As a case for European guidance, Dr Brian Gazzard and colleagues presented a new approach for tackling the problem of late presentation and issues surrounding testing.
Targeted testing
Across Europe today, according to the panel, there exists a case for targeted testing guidance using indicator diseases or situations. The panel discussed the need for increased efforts to inform the full range of healthcare providers of “validated triggers to test”.
The team also touched on how integrated efforts might lead to success in minimising the social stigma and sense of rejection surrounding HIV patients. The panel presented recent study results indicating that between 2003 and 2005, a number of cases of missed opportunity for diagnosing primary HIV infection were identified in London. Of these cases, 76 patients (70 per cent) had reported symptoms of seroconversion, 40 (53 per cent) were seen by health care providers, and 21 (52 per cent) were diagnosed correctly. The panel reported that, among the 19 (48 per cent) missed diagnoses, 15 were seen by primary care practitioners, three were in emergency wards, and one was in genito-urinary medicine, (Sudarshi et al, Sex Transm Infect., Oct 2007).
“Testing, until now, has been voluntary and initiated by the patient,” said Prof Lundgren. “That’s not [to say that it is] because people have been ignorant. However, we as physicians are now seeing how we can get people into care earlier. Having a discussion of how useful indicator diseases are to identify patients earlier in the course of their HIV infection seems important to do.”
Dr Gazzard listed sexually-transmitted infections, hepatitis B and hepatitis C as known AIDS-related complex definers and AIDS associated diseases. Strong associations were listed as TB and lymphoma. Listed by the panel as ‘category 1 unequivocal triggers for HIV testing’ were male sex with other males, injection drug users, opportunistic infection, and oral thrush. Listed as ‘category 2 suggestible triggers’ were tuberculosis, varicella zoster, lymphadenopathy, hepatitis B and hepatitis C.

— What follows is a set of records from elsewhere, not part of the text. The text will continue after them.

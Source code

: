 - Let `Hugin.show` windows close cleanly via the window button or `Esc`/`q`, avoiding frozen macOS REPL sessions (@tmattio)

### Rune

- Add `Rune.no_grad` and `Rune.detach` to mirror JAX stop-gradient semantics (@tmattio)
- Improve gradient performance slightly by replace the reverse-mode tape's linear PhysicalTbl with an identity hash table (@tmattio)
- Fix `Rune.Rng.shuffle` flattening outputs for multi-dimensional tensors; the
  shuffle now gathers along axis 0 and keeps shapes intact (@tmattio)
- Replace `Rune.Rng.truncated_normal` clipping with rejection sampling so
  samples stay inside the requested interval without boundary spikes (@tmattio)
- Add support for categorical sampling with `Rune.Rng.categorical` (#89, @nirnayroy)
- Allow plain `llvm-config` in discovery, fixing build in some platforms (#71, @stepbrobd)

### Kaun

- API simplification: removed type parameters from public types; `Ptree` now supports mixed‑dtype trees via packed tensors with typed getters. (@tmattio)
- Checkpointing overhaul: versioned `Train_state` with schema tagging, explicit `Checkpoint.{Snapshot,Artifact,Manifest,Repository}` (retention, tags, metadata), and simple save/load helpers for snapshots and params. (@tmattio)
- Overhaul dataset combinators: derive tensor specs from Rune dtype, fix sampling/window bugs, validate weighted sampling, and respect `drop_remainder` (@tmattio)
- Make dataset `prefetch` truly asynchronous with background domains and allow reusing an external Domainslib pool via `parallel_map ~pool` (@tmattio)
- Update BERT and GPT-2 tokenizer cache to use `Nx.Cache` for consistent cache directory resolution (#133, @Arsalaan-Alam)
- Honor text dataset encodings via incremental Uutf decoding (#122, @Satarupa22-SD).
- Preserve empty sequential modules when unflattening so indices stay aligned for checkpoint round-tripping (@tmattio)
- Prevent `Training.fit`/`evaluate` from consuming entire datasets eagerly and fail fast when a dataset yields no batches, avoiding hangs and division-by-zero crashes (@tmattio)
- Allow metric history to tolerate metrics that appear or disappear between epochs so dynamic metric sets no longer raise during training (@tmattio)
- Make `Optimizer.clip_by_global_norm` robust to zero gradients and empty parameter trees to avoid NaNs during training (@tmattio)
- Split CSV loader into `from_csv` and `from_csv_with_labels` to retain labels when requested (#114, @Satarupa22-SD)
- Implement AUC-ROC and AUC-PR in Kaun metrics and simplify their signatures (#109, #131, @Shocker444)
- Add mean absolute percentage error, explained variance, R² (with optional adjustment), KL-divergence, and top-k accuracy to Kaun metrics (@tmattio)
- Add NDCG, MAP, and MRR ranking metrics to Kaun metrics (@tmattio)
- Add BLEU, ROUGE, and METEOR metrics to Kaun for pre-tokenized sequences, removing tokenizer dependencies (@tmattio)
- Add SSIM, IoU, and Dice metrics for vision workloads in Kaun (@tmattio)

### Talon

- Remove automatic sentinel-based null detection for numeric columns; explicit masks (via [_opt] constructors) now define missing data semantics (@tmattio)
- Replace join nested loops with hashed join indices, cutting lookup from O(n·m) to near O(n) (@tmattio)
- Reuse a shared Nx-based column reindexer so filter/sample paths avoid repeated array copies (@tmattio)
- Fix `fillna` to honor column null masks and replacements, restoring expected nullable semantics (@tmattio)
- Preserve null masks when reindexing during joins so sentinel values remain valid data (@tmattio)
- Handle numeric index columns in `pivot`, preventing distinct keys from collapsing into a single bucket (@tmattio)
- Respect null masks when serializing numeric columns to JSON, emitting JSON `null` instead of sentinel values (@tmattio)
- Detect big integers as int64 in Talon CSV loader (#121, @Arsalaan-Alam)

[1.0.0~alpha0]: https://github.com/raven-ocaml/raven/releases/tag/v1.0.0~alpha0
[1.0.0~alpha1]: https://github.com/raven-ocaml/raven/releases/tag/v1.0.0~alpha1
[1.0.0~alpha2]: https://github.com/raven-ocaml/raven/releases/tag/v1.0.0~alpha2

‘Category 3 triggers’ were listed as gonorrhoea, pelvic inflammatory disease, chlamydia, syphilis, trichomoniasis and genital herpes. Alcohol abuse, alcohol withdrawal, homelessness, psychiatric diagnosis, pregnancy, abnormal pap smears, candida vaginalis and community-acquired pneumonia were listed as ‘category 4 borderline triggers’, (categorised by the Likelihood of its Clinical Association with an HIV Diagnosis, J. Gen. Intern. Med. 2004).
Voluntary counselling
As suggestions for how to encourage greater HIV infection recognition in the general European population, the panel recommended increased offering of voluntary counselling and testing through health centres and targeted campaigns. They stressed that there should be more strict regulations within healthcare structures around anonymity and confidentiality for HIV patients, more access to free therapy, a conscious effort towards minimising social stigma in environments such as the workplace, and no rejection of HIV patients in the area of insurance.
The team suggested that an increased awareness on the part of healthcare providers is also needed in the areas of HIV associated diseases (specifically with the indicators outlined), behavioural risks associated with HIV, and travel risks in endemic areas. Particular care should be taken by primary care physicians, urgent care clinic physicians, STD specialists, gynaecologists, obstetricians, dermatologists, dentists and pneumologists to be more sharply aware of the discussed HIV indicators.
Prof Lundgren recommends that physicians begin gently integrating discussion of testing when these indicators are present in patients.